Au moment de la retraite, comment vois-tu l'avenir des SHS en santé?

Il m’apparaît que le contexte de travail, resserré sur des exigences de publication de plus en plus fortes, et une difficulté accrue à faire recruter des jeunes chercheurs rendent les perspectives de travail dans ces disciplines plus difficiles que je ne les ai connues au cours de ma carrière. Les offres de financements contractuels, tant nationales qu’européennes, sont plutôt nombreuses, les dotations financières, souvent élevées, mais les pressions de sélection très fortes et les taux de réussite faibles.
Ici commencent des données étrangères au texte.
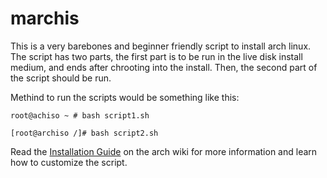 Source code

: # marchis
This is a very barebones and beginner friendly script to install arch linux.
The script has two parts, the first part is to be run in the live disk install medium, and ends after chrooting into the install.
Then, the second part of the script should be run.

Methind to run the scripts would be something like this:
```console
root@achiso ~ # bash script1.sh
```
```console
[root@archiso /]# bash script2.sh
```

Read the [Installation Guide](https://wiki.archlinux.org/title/Installation_guide) on the arch wiki for more information and learn how to customize the script.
Les contraintes administratives de recrutement contractuel de jeunes chercheurs sont en outre très fortes, génératrices de pertes de temps et donc dissuasives. De plus, paradoxalement, alors que se manifestent des appels récurrents au développement de travaux pluridisciplinaires, tant au CNRS, qu’à l’Inserm ou dans les Alliances, la pluridisciplinarité ne progresse pas vraiment, tant elle reste difficile à mettre en œuvre et à faire évaluer par les instances. Mais je reste convaincue que cette pluridisciplinarité est particulièrement féconde pour qui veut s’intéresser aux transformations des mondes de la médecine et de la santé, aux enjeux techniques et sociaux entre recherche médicale et mise à disposition des soins, aux nouveaux enjeux de santé publique, de prévention et d’offre de soins primaires. Quant à la direction d'une équipe de recherche, la fonction demeure difficile dans son quotidien, mais aussi dans l’image qu’elle suscite chez les chercheurs. Trouver un candidat directeur n’est pas chose aisée pour une équipe car la charge relativement lourde impose de renoncer pour une part à son temps de recherche ; toutefois, le choix d’effectuer un mandat commun de transition en binôme entre ancien et nouveau directeur, semble un facteur de réussite pour faciliter le changement de direction et accoutumer l’équipe.